What is being asked: Which lines of the entries contain the string "Flink"? Please find them and copy them.

---- Supplied material

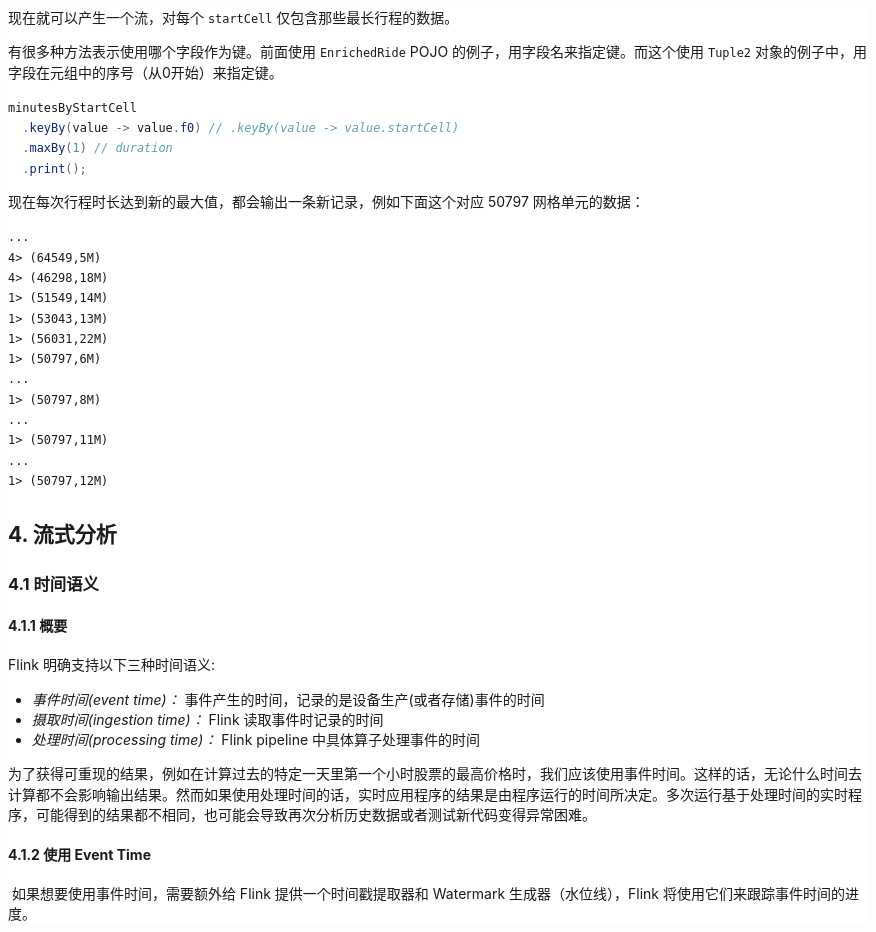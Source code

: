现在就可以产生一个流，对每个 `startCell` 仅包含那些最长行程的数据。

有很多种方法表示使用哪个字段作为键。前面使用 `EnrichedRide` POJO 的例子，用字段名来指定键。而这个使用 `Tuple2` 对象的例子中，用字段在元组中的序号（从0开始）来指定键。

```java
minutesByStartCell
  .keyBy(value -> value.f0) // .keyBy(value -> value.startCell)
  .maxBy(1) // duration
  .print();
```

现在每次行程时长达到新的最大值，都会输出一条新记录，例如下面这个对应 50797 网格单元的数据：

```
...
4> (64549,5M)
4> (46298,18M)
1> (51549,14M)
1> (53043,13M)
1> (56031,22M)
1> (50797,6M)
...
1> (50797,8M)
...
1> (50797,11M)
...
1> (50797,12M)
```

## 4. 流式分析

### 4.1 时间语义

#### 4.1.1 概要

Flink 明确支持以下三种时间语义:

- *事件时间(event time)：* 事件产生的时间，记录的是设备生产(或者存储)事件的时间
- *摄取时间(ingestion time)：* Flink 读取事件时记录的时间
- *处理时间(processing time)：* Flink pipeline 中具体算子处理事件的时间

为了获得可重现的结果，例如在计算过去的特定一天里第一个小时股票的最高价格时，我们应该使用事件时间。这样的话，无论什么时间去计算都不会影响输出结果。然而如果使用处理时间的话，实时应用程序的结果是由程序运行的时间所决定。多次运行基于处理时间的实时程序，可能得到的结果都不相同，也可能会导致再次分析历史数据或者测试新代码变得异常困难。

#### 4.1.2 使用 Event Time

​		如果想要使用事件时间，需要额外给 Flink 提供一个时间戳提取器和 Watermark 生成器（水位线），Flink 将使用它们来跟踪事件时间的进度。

--------
---- Supplied material

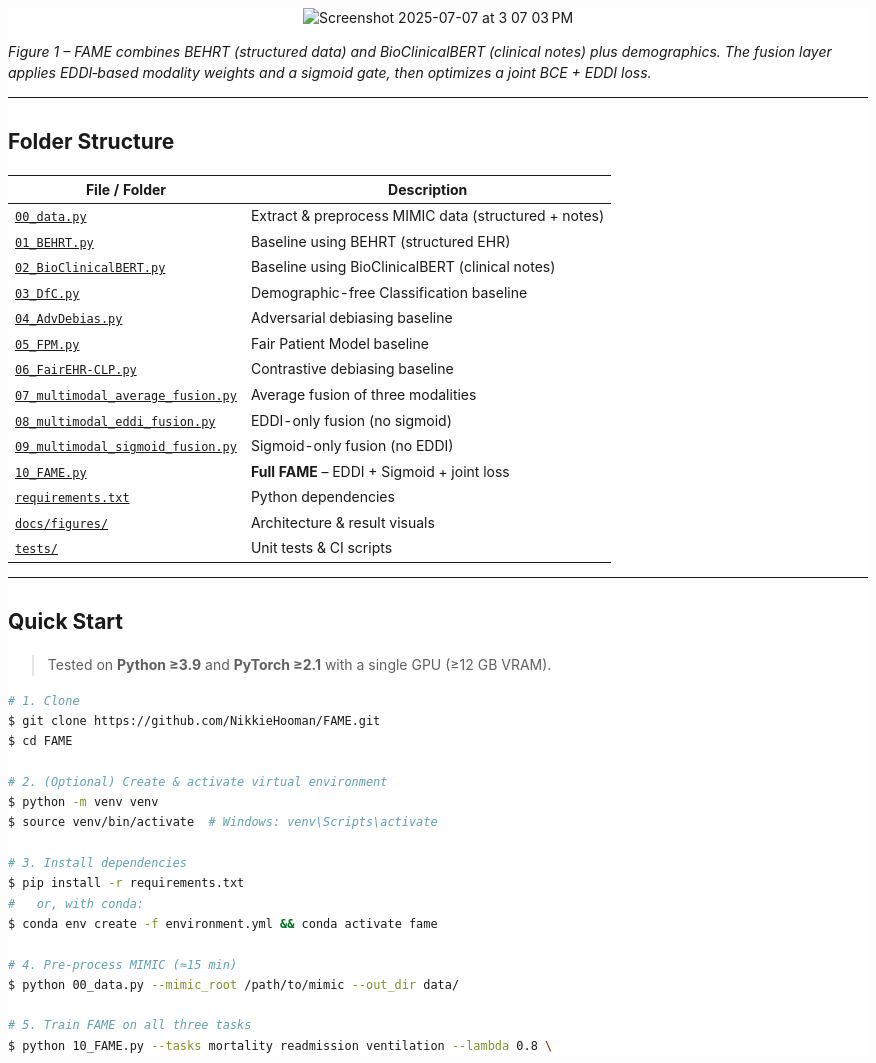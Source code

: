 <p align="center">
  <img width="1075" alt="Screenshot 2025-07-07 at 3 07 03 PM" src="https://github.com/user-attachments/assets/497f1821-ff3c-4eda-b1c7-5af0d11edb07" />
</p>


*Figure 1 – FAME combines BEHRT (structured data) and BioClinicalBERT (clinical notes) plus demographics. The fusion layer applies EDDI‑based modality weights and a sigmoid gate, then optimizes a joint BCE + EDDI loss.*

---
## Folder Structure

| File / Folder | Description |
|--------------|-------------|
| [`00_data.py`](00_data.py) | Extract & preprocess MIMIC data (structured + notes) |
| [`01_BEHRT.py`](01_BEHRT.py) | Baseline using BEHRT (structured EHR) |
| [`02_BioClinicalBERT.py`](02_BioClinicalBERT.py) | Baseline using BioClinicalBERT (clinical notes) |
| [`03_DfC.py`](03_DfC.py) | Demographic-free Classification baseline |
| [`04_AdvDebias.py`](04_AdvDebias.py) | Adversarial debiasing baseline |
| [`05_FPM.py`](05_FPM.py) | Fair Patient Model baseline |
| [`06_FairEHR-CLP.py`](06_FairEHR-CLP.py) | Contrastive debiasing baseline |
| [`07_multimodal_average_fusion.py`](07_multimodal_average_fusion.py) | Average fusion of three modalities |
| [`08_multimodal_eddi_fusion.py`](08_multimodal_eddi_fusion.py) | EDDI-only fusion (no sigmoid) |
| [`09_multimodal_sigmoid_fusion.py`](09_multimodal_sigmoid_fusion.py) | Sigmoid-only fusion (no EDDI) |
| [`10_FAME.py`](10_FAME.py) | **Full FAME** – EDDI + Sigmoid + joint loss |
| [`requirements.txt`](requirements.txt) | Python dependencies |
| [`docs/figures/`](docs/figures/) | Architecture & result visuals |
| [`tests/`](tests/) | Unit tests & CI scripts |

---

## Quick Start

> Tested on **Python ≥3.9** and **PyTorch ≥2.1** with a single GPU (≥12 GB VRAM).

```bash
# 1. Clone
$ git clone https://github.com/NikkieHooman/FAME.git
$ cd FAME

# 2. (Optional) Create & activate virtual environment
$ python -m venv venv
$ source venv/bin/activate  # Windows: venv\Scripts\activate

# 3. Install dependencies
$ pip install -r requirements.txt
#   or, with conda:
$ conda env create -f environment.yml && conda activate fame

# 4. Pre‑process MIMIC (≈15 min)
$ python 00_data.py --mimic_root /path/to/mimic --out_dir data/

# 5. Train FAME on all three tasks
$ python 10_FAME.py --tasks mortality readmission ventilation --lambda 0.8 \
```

--------

Task answer:
Flink 明确支持以下三种时间语义:
- *摄取时间(ingestion time)：* Flink 读取事件时记录的时间
- *处理时间(processing time)：* Flink pipeline 中具体算子处理事件的时间
​		如果想要使用事件时间，需要额外给 Flink 提供一个时间戳提取器和 Watermark 生成器（水位线），Flink 将使用它们来跟踪事件时间的进度。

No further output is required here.